Single by Chuck Berry

from the album Berry Is on Top
- B-side: "Little Queenie"
- Released: March 1959
- Recorded: February 17, 1959
- Studio: Chess (Chicago)
- Genre: Rock and roll, rhythm & blues
- Length: 2:21
- Label: Chess
- Songwriter: Chuck Berry
- Producers: Leonard Chess, Phil Chess

= Almost Grown (song) =

"Almost Grown" is a song written and recorded by Chuck Berry. It was released as a double A-side with "Little Queenie".

==Background==
The song was released as Chess single 1722, and was later notable when featured in the 1973 film American Graffiti, and on its soundtrack album.

==Recording==
The song was recorded on February 17, 1959, at Chess Studios in Chicago, Illinois.
- Chuck Berry, vocals and guitar
- Johnnie Johnson on piano
- Willie Dixon on bass
- Fred Below on drums
- The background vocals on Berry's recording are by Etta James and The Marquees aka Harvey & the New Moonglows, featuring the young Marvin Gaye.

==Chart performance==
The song reached number thirty-two on the Billboard Hot 100 chart and number three on the Billboard R&B chart.
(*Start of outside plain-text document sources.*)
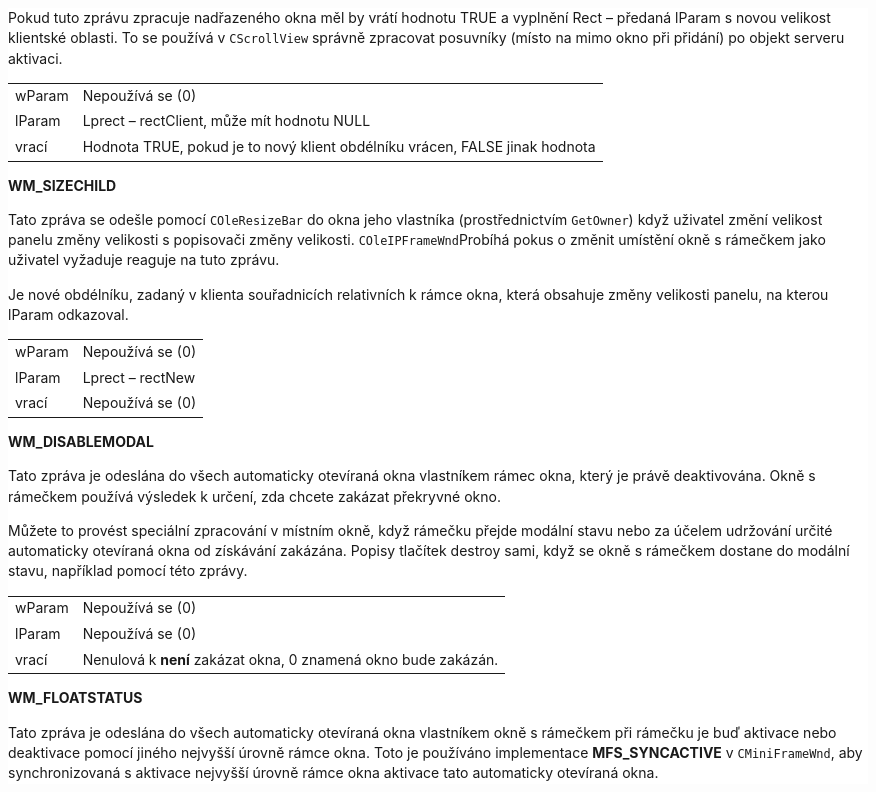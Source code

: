  Pokud tuto zprávu zpracuje nadřazeného okna měl by vrátí hodnotu TRUE a vyplnění Rect – předaná lParam s novou velikost klientské oblasti. To se používá v `CScrollView` správně zpracovat posuvníky (místo na mimo okno při přidání) po objekt serveru aktivaci.  
  
|||  
|-|-|  
|wParam|Nepoužívá se (0)|  
|lParam|Lprect – rectClient, může mít hodnotu NULL|  
|vrací|Hodnota TRUE, pokud je to nový klient obdélníku vrácen, FALSE jinak hodnota|  
  
 **WM_SIZECHILD**  
  
 Tato zpráva se odešle pomocí `COleResizeBar` do okna jeho vlastníka (prostřednictvím `GetOwner`) když uživatel změní velikost panelu změny velikosti s popisovači změny velikosti. `COleIPFrameWnd`Probíhá pokus o změnit umístění okně s rámečkem jako uživatel vyžaduje reaguje na tuto zprávu.  
  
 Je nové obdélníku, zadaný v klienta souřadnicích relativních k rámce okna, která obsahuje změny velikosti panelu, na kterou lParam odkazoval.  
  
|||  
|-|-|  
|wParam|Nepoužívá se (0)|  
|lParam|Lprect – rectNew|  
|vrací|Nepoužívá se (0)|  
  
 **WM_DISABLEMODAL**  
  
 Tato zpráva je odeslána do všech automaticky otevíraná okna vlastníkem rámec okna, který je právě deaktivována. Okně s rámečkem používá výsledek k určení, zda chcete zakázat překryvné okno.  
  
 Můžete to provést speciální zpracování v místním okně, když rámečku přejde modální stavu nebo za účelem udržování určité automaticky otevíraná okna od získávání zakázána. Popisy tlačítek destroy sami, když se okně s rámečkem dostane do modální stavu, například pomocí této zprávy.  
  
|||  
|-|-|  
|wParam|Nepoužívá se (0)|  
|lParam|Nepoužívá se (0)|  
|vrací|Nenulová k **není** zakázat okna, 0 znamená okno bude zakázán.|  
  
 **WM_FLOATSTATUS**  
  
 Tato zpráva je odeslána do všech automaticky otevíraná okna vlastníkem okně s rámečkem při rámečku je buď aktivace nebo deaktivace pomocí jiného nejvyšší úrovně rámce okna. Toto je používáno implementace **MFS_SYNCACTIVE** v `CMiniFrameWnd`, aby synchronizovaná s aktivace nejvyšší úrovně rámce okna aktivace tato automaticky otevíraná okna.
| Chart (1959) | Peak position |
|---|---|
| US Billboard Hot 100 | 32 |
| US Billboard Hot R&B Sides | 3 |

==Covers==
- The song was covered by The Animals on their 1963 album of the same name.
- Australian band Ol' 55 covered the song on their album Take It Greasy (1976).
- French version by Eddy Mitchell called "C'est la vie, mon chéri" on his album Rocking in Nashville (1974)
- The song has also been covered by The Ivy League and David Bowie.